Howard Schultz, former CEO of Starbucks, said: “If your company mission was to climb a tree, which would you rather do: hire a squirrel, or train a horse?”
This has profound implications for co-responder program development. It is not always obvious to law enforcement or even to mental health administrators that one mental health worker is not the same as another in this emerging field. Better qualifications--like more experience, licensure, or a more advanced degree--may seem more important than personality and resilience.
They are most likely not. You can train a horse from birth, license it to climb trees, and it can have decades of tree climbing experience and it still won’t climb as well as a new-hire squirrel.
So how do we separate the squirrels from the horses? Is it realistic to expect to do that from a resume and a one hour interview? No, of course not.
Nonetheless, let's challenge the candidate in the interview. Describe the kind of situation you see on the street, both typical and rare. Don’t just listen to their words; watch their faces.
Check references, of course. Describe how you expect the job to look, and the references can offer input. Still: the odds that the reference has seen the candidate in the kind situation they will be facing are slim.
Look for experienced crisis workers who have spent time in the ER and have chosen to stay in that line of work; collaborating with police is a very different from ER work, but it will give the candidate at least some idea as to what they are signing up for. Ask such candidates about a challenging situation they faced on the job, and how they dealt with it.
But the best method found to date is: arrange a shadow shift, a working interview if you will. Have the candidate tag along. Background checks will be necessary; they will probably need to sign a non-disclosure agreement. It’s worth it.
Watch how they interact with patrol officers. Do they hang back and watch from a distance, or show interest in observing up close? Do they take instructions on-scene immediately and accurately, or are they slow and confused? If they are exposed to action, how do they seem afterward—do they seem stunned and withdrawn? Or, are they overly excited—do you get a sense that they have personal rather than professional interests here? Action junkies with mental health degrees are not exactly common, but they do exist--and it is a strength up to a point, but it can be a liability too. Is this about the community--or is it about their ego?
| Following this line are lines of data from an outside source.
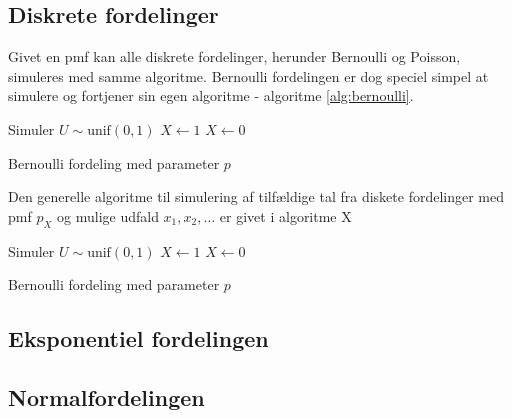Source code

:\subsection{Diskrete fordelinger}
Givet en pmf kan alle diskrete fordelinger, herunder Bernoulli og Poisson, simuleres med samme algoritme. Bernoulli fordelingen er dog speciel simpel at simulere og fortjener sin egen algoritme - algoritme \ref{alg:bernoulli}. 
\begin{algorithm}[H]
\begin{algorithmic}
\STATE Simuler $U \sim \text{unif}(0,1)$
\STATE $X \gets 1$
\ELSE
\STATE $X \gets 0$
\ENDIF
\end{algorithmic}
\caption{Bernoulli fordeling med parameter $p$} \label{alg:bernoulli}
\end{algorithm}
Den generelle algoritme til simulering af tilfældige tal fra diskete fordelinger med pmf $p_X$ og mulige udfald $x_1, x_2,\dots$ er givet i algoritme X
\begin{algorithm}[H]
\begin{algorithmic}
\STATE Simuler $U \sim \text{unif}(0,1)$
\STATE $X \gets 1$
\ELSE
\STATE $X \gets 0$
\ENDIF
\end{algorithmic}
\caption{Bernoulli fordeling med parameter $p$} \label{alg:bernoulli}
\end{algorithm}
\subsection{Eksponentiel fordelingen}
\subsection{Normalfordelingen}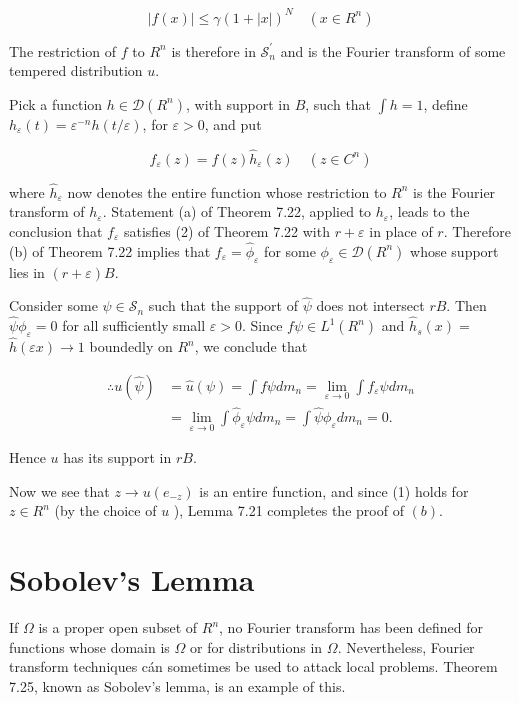 \documentclass[10pt]{article}
\begin{document}
$$
|f(x)| \leq \gamma(1+|x|)^{N} \quad\left(x \in R^{n}\right)
$$

The restriction of $f$ to $R^{n}$ is therefore in $\mathscr{S}_{n}^{\prime}$ and is the Fourier transform of some tempered distribution $u$.

Pick a function $h \in \mathscr{D}\left(R^{n}\right)$, with support in $B$, such that $\int h=1$, define $h_{\varepsilon}(t)=\varepsilon^{-n} h(t / \varepsilon)$, for $\varepsilon>0$, and put

$$
f_{\varepsilon}(z)=f(z) \hat{h}_{\varepsilon}(z) \quad\left(z \in C^{n}\right)
$$

where $\hat{h}_{\varepsilon}$ now denotes the entire function whose restriction to $R^{n}$ is the Fourier transform of $h_{\varepsilon}$. Statement (a) of Theorem 7.22, applied to $h_{\varepsilon}$, leads to the conclusion that $f_{\varepsilon}$ satisfies (2) of Theorem 7.22 with $r+\varepsilon$ in place of $r$. Therefore
(b) of Theorem 7.22 implies that $f_{\varepsilon}=\hat{\phi}_{\varepsilon}$ for some $\phi_{\varepsilon} \in \mathscr{D}\left(R^{n}\right)$ whose support
lies in $(r+\varepsilon) B$.

Consider some $\psi \in \mathscr{S}_{n}$ such that the support of $\hat{\psi}$ does not intersect $r B$. Then $\hat{\psi} \phi_{\varepsilon}=0$ for all sufficiently small $\varepsilon>0$. Since $f \psi \in L^{1}\left(R^{n}\right)$ and $\hat{h}_{s}(x)=$ $\hat{h}(\varepsilon x) \rightarrow 1$ boundedly on $R^{n}$, we conclude that

$$
\begin{aligned}
\therefore u(\hat{\psi}) & =\hat{u}(\psi)=\int f \psi d m_{n}=\lim _{\varepsilon \rightarrow 0} \int f_{\varepsilon} \psi d m_{n} \\
& =\lim _{\varepsilon \rightarrow 0} \int \hat{\phi}_{\varepsilon} \psi d m_{n}=\int \hat{\psi} \phi_{\varepsilon} d m_{n}=0 .
\end{aligned}
$$

Hence $u$ has its support in $r B$.

Now we see that $z \rightarrow u\left(e_{-z}\right)$ is an entire function, and since (1) holds for $z \in R^{n}$ (by the choice of $u$ ), Lemma 7.21 completes the proof of $(b)$.

\section{Sobolev's Lemma}
If $\Omega$ is a proper open subset of $R^{n}$, no Fourier transform has been defined for functions whose domain is $\Omega$ or for distributions in $\Omega$. Nevertheless, Fourier transform techniques cán sometimes be used to attack local problems. Theorem 7.25, known as Sobolev's lemma, is an example of this.
\end{document}
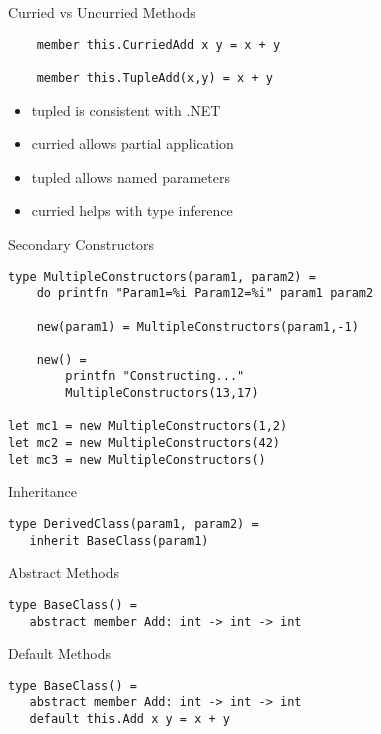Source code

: \documentclass{beamer}
\begin{document}
\begin{frame}[fragile]{Curried vs Uncurried Methods}
  \begin{verbatim}
    member this.CurriedAdd x y = x + y

    member this.TupleAdd(x,y) = x + y
  \end{verbatim}
  \pause
  \begin{itemize}[<+->]
    \item tupled is consistent with .NET
    \item curried allows partial application
    \item tupled allows named parameters
    \item curried helps with type inference
  \end{itemize}
\end{frame}

\begin{frame}[fragile]{Secondary Constructors}
  \begin{verbatim}
type MultipleConstructors(param1, param2) =
    do printfn "Param1=%i Param12=%i" param1 param2

    new(param1) = MultipleConstructors(param1,-1)

    new() =
        printfn "Constructing..."
        MultipleConstructors(13,17)

let mc1 = new MultipleConstructors(1,2)
let mc2 = new MultipleConstructors(42)
let mc3 = new MultipleConstructors()
  \end{verbatim}
\end{frame}

\begin{frame}[fragile]{Inheritance}
  \begin{verbatim}
type DerivedClass(param1, param2) =
   inherit BaseClass(param1)
  \end{verbatim}
\end{frame}

\begin{frame}[fragile]{Abstract Methods}
  \begin{verbatim}
type BaseClass() =
   abstract member Add: int -> int -> int
  \end{verbatim}
\end{frame}

\begin{frame}[fragile]{Default Methods}
  \begin{verbatim}
type BaseClass() =
   abstract member Add: int -> int -> int
   default this.Add x y = x + y
  \end{verbatim}
\end{frame}
\end{document}

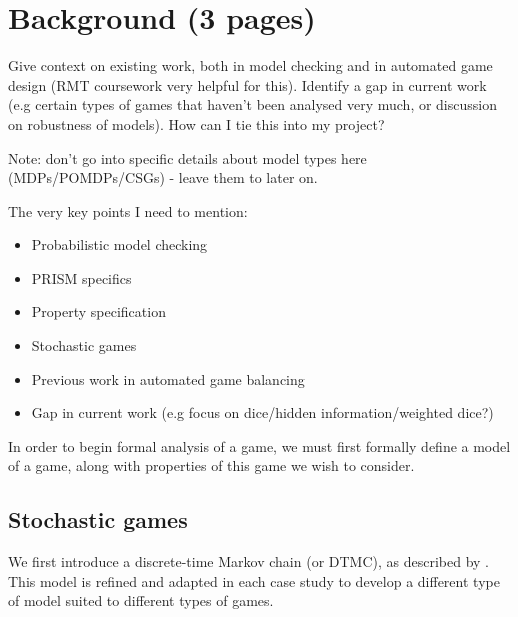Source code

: 
\chapter{Background (3 pages)}

Give context on existing work, both in model checking and in automated game design (RMT coursework very helpful for this). Identify a gap in current work (e.g certain types of games that haven't been analysed very much, or discussion on robustness of models). How can I tie this into my project?

Note: don't go into specific details about model types here (MDPs/POMDPs/CSGs) - leave them to later on.

The very key points I need to mention:

\begin{itemize}
    \item Probabilistic model checking
    \item PRISM specifics
    \item Property specification
    \item Stochastic games
    \item Previous work in automated game balancing
    \item Gap in current work (e.g focus on dice/hidden information/weighted dice?)
\end{itemize}

In order to begin formal analysis of a game, we must first formally define a model of a game, along with properties of this game we wish to consider.

\section{Stochastic games}
\label{back:stoc_game}

We first introduce a discrete-time Markov chain (or DTMC), as described by \cite{kwiatkowska_stochastic_2007}. This model is refined and adapted in each case study to develop a different type of model suited to different types of games.

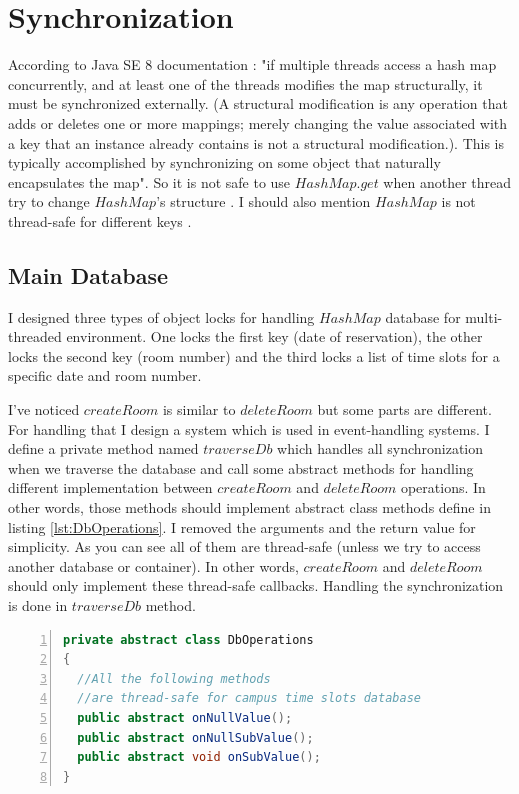 \documentclass[12pt]{article}
\begin{document}
\section{Synchronization}
According to Java SE 8 documentation \cite{hashmap}: "if multiple threads access a hash map concurrently, and at least one of the threads modifies the map structurally, it must be synchronized externally. (A structural modification is any operation that adds or deletes one or more mappings; merely changing the value associated with a key that an instance already contains is not a structural modification.). This is typically accomplished by synchronizing on some object that naturally encapsulates the map". So it is not safe to use $HashMap.get$ when another thread try to change $HashMap$'s structure \cite{hashmap-multithread-get}. I should also mention $HashMap$ is not thread-safe for different keys \cite{hashmap-multithread-different-keys}.
\subsection{Main Database}
I designed three types of object locks for handling $HashMap$ database for multi-threaded environment. One locks the first key (date of reservation), the other locks the second key (room number) and the third locks a list of time slots for a specific date and room number.
\par I've noticed $createRoom$ is similar to $deleteRoom$ but some parts are different. For handling that I design a system which is used in event-handling systems. I define a private method named $traverseDb$ which handles all synchronization when we traverse the database and call some abstract methods for handling different implementation between $createRoom$ and $deleteRoom$ operations. In other words, those methods should implement abstract class methods define in listing \ref{lst:DbOperations}. I removed the arguments and the return value for simplicity. As you can see all of them are thread-safe (unless we try to access another database or container). In other words, $createRoom$ and $deleteRoom$ should only implement these thread-safe callbacks. Handling the synchronization is done in $traverseDb$ method.

\begin{lstlisting}[language=java,label={lst:DbOperations},caption={DbOperations abstract class},numbers=left]
private abstract class DbOperations
{
  //All the following methods 
  //are thread-safe for campus time slots database
  public abstract onNullValue();
  public abstract onNullSubValue();
  public abstract void onSubValue();
}
\end{lstlisting}
\end{document}
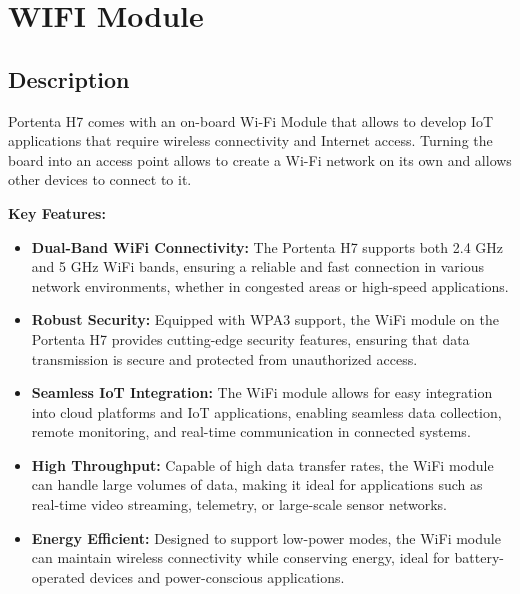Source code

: \chapter{WIFI Module}

\section{Description}

Portenta H7 comes with an on-board Wi-Fi  Module that allows to develop IoT applications that require wireless connectivity and Internet access. Turning the board into an access point allows to create a Wi-Fi network on its own and allows other devices to connect to it. \cite{portentaWifiAccessPoint:2024}
\newline

\textbf{Key Features:}
\begin{itemize}
	
	\item \textbf{Dual-Band WiFi Connectivity:} The Portenta H7 supports both 2.4 GHz and 5 GHz WiFi bands, ensuring a reliable and fast connection in various network environments, whether in congested areas or high-speed applications. 
	
	\item \textbf{Robust Security:} Equipped with WPA3 support, the WiFi module on the Portenta H7 provides cutting-edge security features, ensuring that data transmission is secure and protected from unauthorized access. 
	
	\item \textbf{Seamless IoT Integration:} The WiFi module allows for easy integration into cloud platforms and IoT applications, enabling seamless data collection, remote monitoring, and real-time communication in connected systems. 
	
	\item \textbf{High Throughput:} Capable of high data transfer rates, the WiFi module can handle large volumes of data, making it ideal for applications such as real-time video streaming, telemetry, or large-scale sensor networks. 
	
	\item \textbf{Energy Efficient:} Designed to support low-power modes, the WiFi module can maintain wireless connectivity while conserving energy, ideal for battery-operated devices and power-conscious applications. \cite{portentaWifiAccessPoint:2024}
	
\end{itemize}

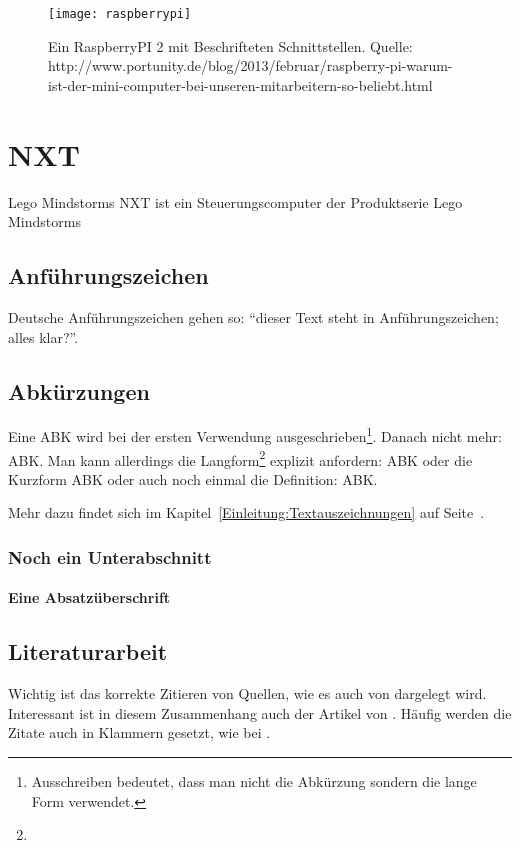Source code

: \begin{figure}[h]
  \centering
  \texttt{[image: raspberrypi]}
  \caption{Ein RaspberryPI 2 mit Beschrifteten Schnittstellen. Quelle: http://www.portunity.de/blog/2013/februar/raspberry-pi-warum-ist-der-mini-computer-bei-unseren-mitarbeitern-so-beliebt.html}
  \label{Kap1:RaspberryPI}
\end{figure}

\section{NXT}
\label{Grundlagen:NXT}

Lego Mindstorms NXT ist ein Steuerungscomputer der Produktserie Lego Mindstorms



\subsection{Anführungszeichen}

Deutsche Anführungszeichen gehen so: "`dieser Text steht in \glq Anführungszeichen\grq; alles klar?"'.


\subsection{Abkürzungen}

Eine \ac{ABK} wird bei der ersten Verwendung ausgeschrieben\footnote{Ausschreiben bedeutet, dass man nicht die Abkürzung sondern die lange Form verwendet.}. Danach nicht mehr: \ac{ABK}. Man kann allerdings die Langform\footnote{\blindtext} explizit anfordern: \acl{ABK} oder die Kurzform \acs{ABK} oder auch noch einmal die Definition: \acf{ABK}.

Mehr dazu findet sich im Kapitel~\ref{Einleitung:Textauszeichnungen} auf Seite~\pageref{Einleitung:Textauszeichnungen}.


\subsubsection{Noch ein Unterabschnitt}

\paragraph{Eine Absatzüberschrift}
\blindtext[1]


\subsection{Literaturarbeit}

Wichtig ist das korrekte Zitieren von Quellen, wie es auch von \cite{Kornmeier2011} dargelegt wird. Interessant ist in diesem Zusammenhang auch der Artikel von \cite{Vixie2007}. Häufig werden die Zitate auch in Klammern gesetzt, wie bei \citep{Kornmeier2011}.

\blindtext[4]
Now, there may not be any mental health calls during this scheduled time together. Okay, fine. Try to keep the shadow shifts going until you can see the candidate respond on-scene; but down-time gives an opportunity too: observe how the candidate copes with quiet. Are they comfortable interacting with others, or are they shy and withdrawn? Selling this mental health collaboration idea to patrol officers can be a challenge. Friendly, curious, comfortable mental health staff make that sale a lot easier.
Bottom line: if you are constantly hiring and training, you are wasting money. Your veteran staff will be exhausted, and may develop resentments. Most mental health staff are not naturally-born to this challenge, and none are prepared for it in school. So much hassle is avoided if you can attract and retain the right staff! And the program outcomes are significantly enhanced.